2.1.5. Kepuasan Kerja

  Wutun (2004: 73) mengemukakan bahwa kepuasan kerja adalah kondisi kesukaan atau ketidaksukaan menurut pandangan pegawai terhadap pekerjaannya.

  Koesmono (2005), mengemukakan bahwa kepuasan kerja dapat didefinisikan sebagai perasaan dan reaksi individu terhadap lingkungan pekerjaannya.

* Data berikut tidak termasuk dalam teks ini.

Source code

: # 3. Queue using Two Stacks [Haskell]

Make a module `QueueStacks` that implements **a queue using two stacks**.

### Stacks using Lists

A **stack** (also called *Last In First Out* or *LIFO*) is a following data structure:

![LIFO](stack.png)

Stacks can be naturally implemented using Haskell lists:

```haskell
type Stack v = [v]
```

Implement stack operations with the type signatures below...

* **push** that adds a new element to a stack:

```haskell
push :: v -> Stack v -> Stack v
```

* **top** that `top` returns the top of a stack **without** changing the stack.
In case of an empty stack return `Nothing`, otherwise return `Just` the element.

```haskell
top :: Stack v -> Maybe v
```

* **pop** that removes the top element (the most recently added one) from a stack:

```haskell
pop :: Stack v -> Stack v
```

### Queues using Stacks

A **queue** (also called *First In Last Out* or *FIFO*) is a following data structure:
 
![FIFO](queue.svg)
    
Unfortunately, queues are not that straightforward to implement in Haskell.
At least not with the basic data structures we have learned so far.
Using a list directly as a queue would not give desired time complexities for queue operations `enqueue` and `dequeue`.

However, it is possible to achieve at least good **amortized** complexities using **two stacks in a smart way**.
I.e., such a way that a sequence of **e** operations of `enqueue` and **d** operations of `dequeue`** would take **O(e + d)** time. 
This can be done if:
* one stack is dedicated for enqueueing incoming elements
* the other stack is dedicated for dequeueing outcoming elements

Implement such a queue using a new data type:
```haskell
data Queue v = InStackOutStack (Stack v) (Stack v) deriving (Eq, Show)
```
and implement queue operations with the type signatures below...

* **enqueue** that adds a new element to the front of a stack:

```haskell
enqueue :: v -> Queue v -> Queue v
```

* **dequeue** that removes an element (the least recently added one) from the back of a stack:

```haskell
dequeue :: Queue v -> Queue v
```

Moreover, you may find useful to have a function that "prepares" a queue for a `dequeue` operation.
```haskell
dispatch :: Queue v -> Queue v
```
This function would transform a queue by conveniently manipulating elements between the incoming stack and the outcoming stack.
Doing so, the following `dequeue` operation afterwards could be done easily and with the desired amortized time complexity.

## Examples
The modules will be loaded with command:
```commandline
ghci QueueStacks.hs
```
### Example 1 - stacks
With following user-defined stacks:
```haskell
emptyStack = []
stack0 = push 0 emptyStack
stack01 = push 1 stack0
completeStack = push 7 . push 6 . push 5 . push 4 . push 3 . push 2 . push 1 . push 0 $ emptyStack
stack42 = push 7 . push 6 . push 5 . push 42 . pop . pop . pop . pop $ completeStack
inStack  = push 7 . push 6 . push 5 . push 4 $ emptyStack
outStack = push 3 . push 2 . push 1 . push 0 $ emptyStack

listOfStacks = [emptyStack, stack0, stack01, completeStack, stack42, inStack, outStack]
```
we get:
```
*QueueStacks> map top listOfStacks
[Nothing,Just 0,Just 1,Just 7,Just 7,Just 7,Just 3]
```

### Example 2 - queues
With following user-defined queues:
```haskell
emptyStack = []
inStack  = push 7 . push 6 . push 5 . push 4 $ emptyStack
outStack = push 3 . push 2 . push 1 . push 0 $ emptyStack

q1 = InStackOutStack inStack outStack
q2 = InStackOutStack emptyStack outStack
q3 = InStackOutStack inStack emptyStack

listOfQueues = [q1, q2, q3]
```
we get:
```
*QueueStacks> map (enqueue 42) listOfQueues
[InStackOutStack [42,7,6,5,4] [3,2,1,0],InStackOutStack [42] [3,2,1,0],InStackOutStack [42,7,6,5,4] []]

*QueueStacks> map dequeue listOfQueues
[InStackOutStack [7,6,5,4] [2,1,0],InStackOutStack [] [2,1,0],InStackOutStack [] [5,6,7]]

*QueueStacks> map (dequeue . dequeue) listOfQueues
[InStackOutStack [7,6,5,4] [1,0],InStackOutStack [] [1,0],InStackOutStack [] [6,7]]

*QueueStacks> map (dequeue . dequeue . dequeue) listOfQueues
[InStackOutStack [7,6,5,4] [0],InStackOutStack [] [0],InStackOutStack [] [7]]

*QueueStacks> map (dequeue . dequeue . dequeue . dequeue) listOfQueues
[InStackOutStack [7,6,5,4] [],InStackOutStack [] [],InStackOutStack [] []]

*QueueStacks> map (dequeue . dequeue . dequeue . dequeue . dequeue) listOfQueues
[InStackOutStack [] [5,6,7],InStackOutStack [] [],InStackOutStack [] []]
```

  Locke (1984) mengemukakan bahwa kepuasan kerja merupakan kegembiraan atau pernyataan emosi yang positif hasil dari penilaian salah satu pekerjaan atau pengalaman-pengalaman pekerjaan. . Lebih lanjut Locke (1984) mengemukakan bahwa kepuasan kerja merupakan penilaian, perasaan atau sikap seseorang atau pegawai terhadap pekerjaannya dan berhubungan dengan lingkungan kerja, jenis pekerjaan, kompensasi, hubungan antar teman kerja, hubungan sosial di tempat kerja dan sebagainya. Sehingga dapat dikatakan bahwa kepuasan kerja adalah dipenuhinya beberapa keinginan dan kebutuhannya melalui kegiatan kerja atau bekerja.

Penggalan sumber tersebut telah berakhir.